De rechtvaardigingsgronden die de Staat in dat verband aanvoert, moeten gepaard gaan met deugdelijk bewijs of een onderzoek van de geschiktheid en evenredigheid van het smaakverbod, en met specifieke gegevens ter onderbouwing van zijn betoog. De bewijslast van de Staat gaat echter niet zover dat hij moet aantonen dat de bescherming van de volksgezondheid niet met andere denkbare maatregelen kan worden bereikt. Tegen deze achtergrond is het aan de nationale rechter om te beoordelen of het door de Staat aangedragen bewijs redelijkerwijs tot het oordeel kan leiden dat het smaakverbod noodzakelijk is voor de bescherming van de volksgezondheid en het vrij verkeer van goederen niet onnodig beperkt.
Bij de beoordeling van de evenredigheid van het smaakverbod kan voorts rekening worden gehouden met mogelijke wetenschappelijke onzekerheid. In dat geval kan een beroep worden gedaan op het zogenoemde voorzorgsbeginsel. Voor een dergelijk beroep is vereist dat op grond van de meest betrouwbare wetenschappelijke gegevens en van de meest recente resultaten van internationaal onderzoek een complete beoordeling van het risico voor de gezondheid wordt gemaakt.
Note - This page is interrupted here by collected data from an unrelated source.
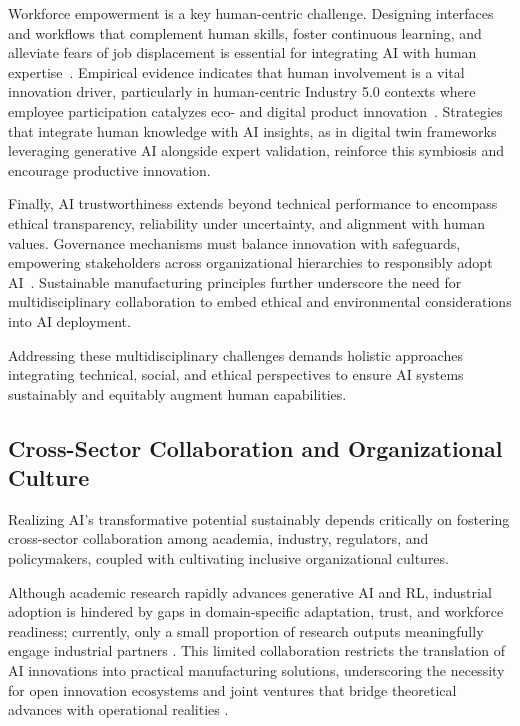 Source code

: \documentclass[sigconf]{acmart}
\begin{document}
Workforce empowerment is a key human-centric challenge. Designing interfaces and workflows that complement human skills, foster continuous learning, and alleviate fears of job displacement is essential for integrating AI with human expertise~\cite{ref2,ref22}. Empirical evidence indicates that human involvement is a vital innovation driver, particularly in human-centric Industry 5.0 contexts where employee participation catalyzes eco- and digital product innovation~\cite{ref22}. Strategies that integrate human knowledge with AI insights, as in digital twin frameworks leveraging generative AI alongside expert validation, reinforce this symbiosis and encourage productive innovation.

Finally, AI trustworthiness extends beyond technical performance to encompass ethical transparency, reliability under uncertainty, and alignment with human values. Governance mechanisms must balance innovation with safeguards, empowering stakeholders across organizational hierarchies to responsibly adopt AI~\cite{ref41}. Sustainable manufacturing principles further underscore the need for multidisciplinary collaboration to embed ethical and environmental considerations into AI deployment.

Addressing these multidisciplinary challenges demands holistic approaches integrating technical, social, and ethical perspectives to ensure AI systems sustainably and equitably augment human capabilities.

\subsection{Cross-Sector Collaboration and Organizational Culture}

Realizing AI’s transformative potential sustainably depends critically on fostering cross-sector collaboration among academia, industry, regulators, and policymakers, coupled with cultivating inclusive organizational cultures.

Although academic research rapidly advances generative AI and RL, industrial adoption is hindered by gaps in domain-specific adaptation, trust, and workforce readiness; currently, only a small proportion of research outputs meaningfully engage industrial partners \cite{ref7}. This limited collaboration restricts the translation of AI innovations into practical manufacturing solutions, underscoring the necessity for open innovation ecosystems and joint ventures that bridge theoretical advances with operational realities \cite{ref3}.
\end{document}
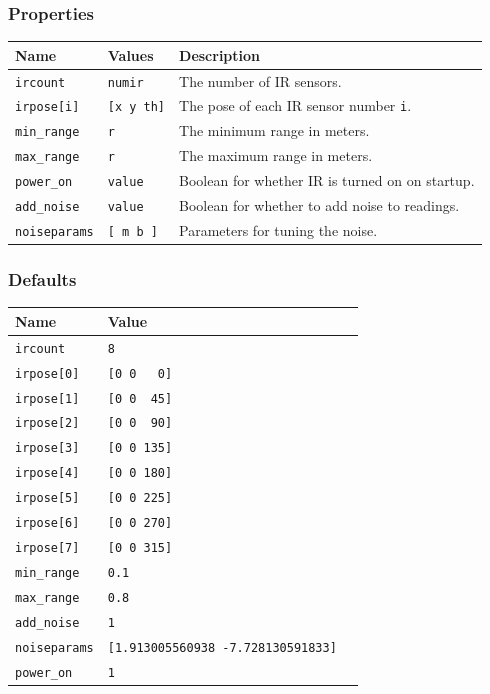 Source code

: \documentclass[11pt,twoside]{report}
\begin{document}
\subsubsection*{Properties}
\begin{tabularx}{\columnwidth}{llX}
\hline
Name & Values & Description \\
\hline
\verb'ircount' & \verb'numir' & The number of IR sensors.\\
\verb'irpose[i]' & \verb'[x y th]' & The pose of each IR sensor number {\tt i}.\\
\verb'min_range' & \verb'r' & The minimum range in meters. \\
\verb'max_range' & \verb'r' & The maximum range in meters. \\
\verb'power_on' & \verb'value' & Boolean for whether IR is turned on on startup.\\
\verb'add_noise' & \verb'value' & Boolean for whether to add noise to readings. \\
\verb'noiseparams' & \verb'[ m b ]' & Parameters for tuning the noise. \\
\hline
\end{tabularx}

\subsubsection*{Defaults}
\begin{tabularx}{\columnwidth}{llX}
\hline
Name & Value\\
\hline
\verb'ircount' & \verb'8'\\
\verb'irpose[0]' & \verb'[0 0   0]'\\
\verb'irpose[1]' & \verb'[0 0  45]'\\
\verb'irpose[2]' & \verb'[0 0  90]'\\
\verb'irpose[3]' & \verb'[0 0 135]'\\
\verb'irpose[4]' & \verb'[0 0 180]'\\
\verb'irpose[5]' & \verb'[0 0 225]'\\
\verb'irpose[6]' & \verb'[0 0 270]'\\
\verb'irpose[7]' & \verb'[0 0 315]'\\
\verb'min_range' & \verb'0.1'\\
\verb'max_range' & \verb'0.8'\\
\verb'add_noise' & \verb'1'\\
\verb'noiseparams' & \verb'[1.913005560938 -7.728130591833]'\\
\verb'power_on' & \verb'1'\\
\hline
\end{tabularx}
\end{document}
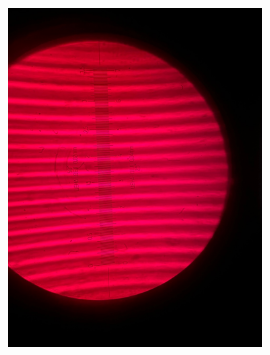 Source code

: \documentclass[14pt,a4paper]{article}
\begin{document}
\begin{figure}[H]
    	\centering
    	\includegraphics[width=0.6\textwidth]{Images/figure.jpg}
\end{figure}
\end{document}
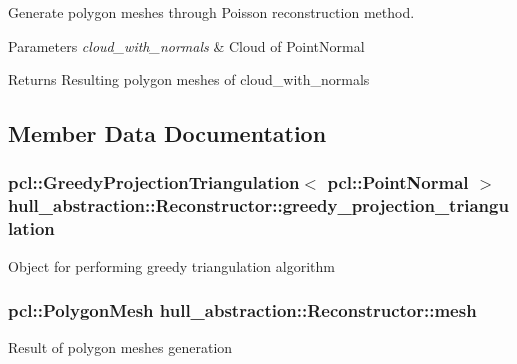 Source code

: Generate polygon meshes through Poisson reconstruction method. 


\begin{DoxyParams}{Parameters}
{\em cloud\+\_\+with\+\_\+normals} & Cloud of Point\+Normal \\
\hline
\end{DoxyParams}
\begin{DoxyReturn}{Returns}
Resulting polygon meshes of cloud\+\_\+with\+\_\+normals 
\end{DoxyReturn}


\subsection{Member Data Documentation}
\subsubsection[{\texorpdfstring{greedy\+\_\+projection\+\_\+triangulation}{greedy_projection_triangulation}}]{\setlength{\rightskip}{0pt plus 5cm}pcl\+::\+Greedy\+Projection\+Triangulation$<$ pcl\+::\+Point\+Normal $>$ hull\+\_\+abstraction\+::\+Reconstructor\+::greedy\+\_\+projection\+\_\+triangulation\hspace{0.3cm}{\ttfamily [private]}}\hypertarget{classhull__abstraction_1_1_reconstructor_aeb53b00a5a6300f6fcbef59d6759f01b}{}\label{classhull__abstraction_1_1_reconstructor_aeb53b00a5a6300f6fcbef59d6759f01b}
Object for performing greedy triangulation algorithm 
\subsubsection[{\texorpdfstring{mesh}{mesh}}]{\setlength{\rightskip}{0pt plus 5cm}pcl\+::\+Polygon\+Mesh hull\+\_\+abstraction\+::\+Reconstructor\+::mesh\hspace{0.3cm}{\ttfamily [private]}}\hypertarget{classhull__abstraction_1_1_reconstructor_af0818936b15dd13f3a9fa3e70734cd57}{}\label{classhull__abstraction_1_1_reconstructor_af0818936b15dd13f3a9fa3e70734cd57}
Result of polygon meshes generation 
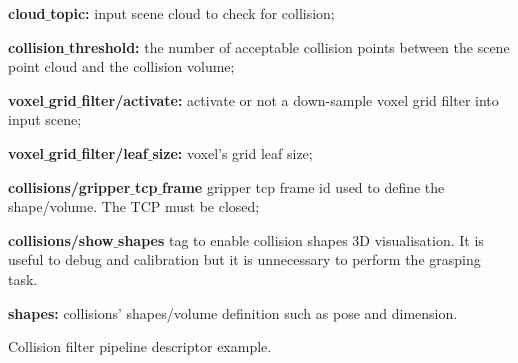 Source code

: \begin{itemize_jp}
    \item \textbf{cloud$\_$topic:} input scene cloud to check for collision;
    \item \textbf{collision$\_$threshold:} the number of acceptable collision points between the scene point cloud and the collision volume;
    \item \textbf{voxel$\_$grid$\_$filter/activate:} activate or not a down-sample voxel grid filter into input scene;
     \item \textbf{voxel$\_$grid$\_$filter/leaf$\_$size:} voxel's grid leaf size;
    \item \textbf{collisions/gripper$\_$tcp$\_$frame}  gripper tcp frame id used to define the shape/volume. The TCP must be closed;
    \item \textbf{collisions/show$\_$shapes} tag to enable collision shapes 3D visualisation. It is useful to debug and calibration but it is unnecessary to perform the grasping task.
    \item \textbf{shapes:} collisions' shapes/volume definition such as pose and dimension.

\end{itemize_jp}

\begin{snippet}[h!]
\centering
{}
\caption{Collision filter pipeline descriptor example.}
\label{code:collision_filter}
\end{snippet}


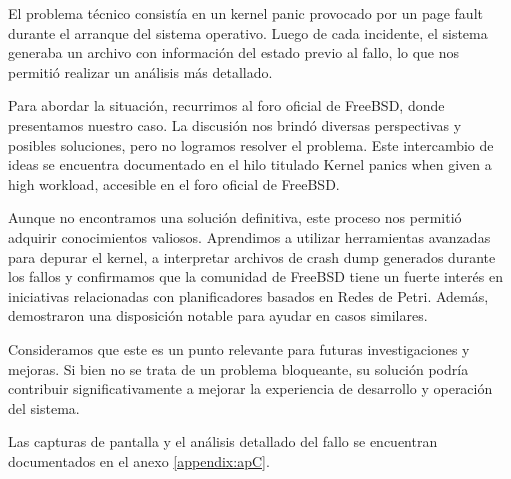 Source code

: El problema técnico consistía en un kernel panic provocado por un page fault durante el arranque del sistema operativo. Luego de cada incidente, el sistema generaba un archivo con información del estado previo al fallo, lo que nos permitió realizar un análisis más detallado.\par

Para abordar la situación, recurrimos al foro oficial de FreeBSD, donde presentamos nuestro caso. La discusión nos brindó diversas perspectivas y posibles soluciones, pero no logramos resolver el problema. Este intercambio de ideas se encuentra documentado en el hilo titulado Kernel panics when given a high workload, accesible en el foro oficial de FreeBSD\cite{bib6}.\par

Aunque no encontramos una solución definitiva, este proceso nos permitió adquirir conocimientos valiosos. Aprendimos a utilizar herramientas avanzadas para depurar el kernel, a interpretar archivos de crash dump generados durante los fallos y confirmamos que la comunidad de FreeBSD tiene un fuerte interés en iniciativas relacionadas con planificadores basados en Redes de Petri. Además, demostraron una disposición notable para ayudar en casos similares.\par

Consideramos que este es un punto relevante para futuras investigaciones y mejoras. Si bien no se trata de un problema bloqueante, su solución podría contribuir significativamente a mejorar la experiencia de desarrollo y operación del sistema.\par

Las capturas de pantalla y el análisis detallado del fallo se encuentran documentados en el anexo \ref{appendix:apC}.\par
Schadelijkheid e-sigaretten staat vast
4.11.
Met de Staat is de rechtbank van oordeel dat uit het door de Staat aan de AMvB en de ministeriële regeling ten grondslag gelegde wetenschappelijk onderzoek, aangevuld met het namens de Staat in deze procedure overgelegde recente onderzoek, vast staat dat e-sigaretten schadelijk zijn voor de (volks)gezondheid. [eiser] c.s. betwist dat ook niet. Alleen over de mate van schadelijkheid bestaat nog (enige) wetenschappelijke onzekerheid. Echter, ook indien e-sigaretten minder schadelijk zouden zijn dan sigaretten, zoals [eiser] c.s. betoogt, doet dat op zichzelf niet af aan de schadelijkheid van e-sigaretten. Het Trimbos-instituut concludeert in de Factsheet elektronische sigaretten (
vapes) van oktober 2023 op grond van een omvangrijke literatuurstudie onder meer dat de gezondheidsrisico’s van e-sigarettengebruik op lange termijn nog niet in volle omvang duidelijk zijn, maar dat wel bekend is dat e-sigaretten schadelijke producten zijn door de giftige stoffen en de (hoge) nicotineconcentraties in de vloeistof. In recente wetenschappelijke onderzoeken die door de Staat in het geding zijn gebracht, wordt verder onder meer geconcludeerd tot een verhoogd risico op COPD, cardiovasculaire ziekten en beroerten bij het gebruik van e-sigaretten [2] . De gezondheidsrisico’s beperken zich niet tot nicotinehoudende vloeistoffen, maar gelden ook voor niet-nicotinehoudende vloeistoffen [3] . Dat [eiser] c.s. op zijn beurt weer heeft verwezen naar bijdragen van andere wetenschappers die de methodologie van enkele van de door de Staat aangedragen onderzoeken in twijfel trekken, doet er niet aan af dat er steeds meer bewijs voorhanden is dat e-sigaretten schadelijk zijn voor de (volks)gezondheid.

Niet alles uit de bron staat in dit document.